Exercise directions: Could you give the listing again exactly, without its pictures?

======== Given entries ========

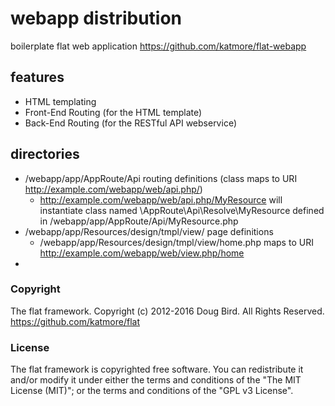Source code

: # webapp distribution
boilerplate flat web application
https://github.com/katmore/flat-webapp

## features
 * HTML templating
 * Front-End Routing (for the HTML template) 
 * Back-End Routing (for the RESTful API webservice) 
 
## directories
 * /webapp/app/AppRoute/Api routing definitions (class maps to URI http://example.com/webapp/web/api.php/)
   * http://example.com/webapp/web/api.php/MyResource will instantiate class named \AppRoute\Api\Resolve\MyResource defined in /webapp/app/AppRoute/Api/MyResource.php
 * /webapp/app/Resources/design/tmpl/view/ page definitions
   * /webapp/app/Resources/design/tmpl/view/home.php maps to URI http://example.com/webapp/web/view.php/home
 * 

### Copyright
The flat framework. 
Copyright (c) 2012-2016 Doug Bird. All Rights Reserved.
https://github.com/katmore/flat

### License
The flat framework is copyrighted free software.
You can redistribute it and/or modify it under either the terms and conditions of the
"The MIT License (MIT)"; or the terms and conditions of the "GPL v3 License".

========

Solution below:
Source code

: # webapp distribution
boilerplate flat web application
https://github.com/katmore/flat-webapp

## features
 * HTML templating
 * Front-End Routing (for the HTML template) 
 * Back-End Routing (for the RESTful API webservice) 
 
## directories
 * /webapp/app/AppRoute/Api routing definitions (class maps to URI http://example.com/webapp/web/api.php/)
   * http://example.com/webapp/web/api.php/MyResource will instantiate class named \AppRoute\Api\Resolve\MyResource defined in /webapp/app/AppRoute/Api/MyResource.php
 * /webapp/app/Resources/design/tmpl/view/ page definitions
   * /webapp/app/Resources/design/tmpl/view/home.php maps to URI http://example.com/webapp/web/view.php/home
 * 

### Copyright
The flat framework. 
Copyright (c) 2012-2016 Doug Bird. All Rights Reserved.
https://github.com/katmore/flat

### License
The flat framework is copyrighted free software.
You can redistribute it and/or modify it under either the terms and conditions of the
"The MIT License (MIT)"; or the terms and conditions of the "GPL v3 License".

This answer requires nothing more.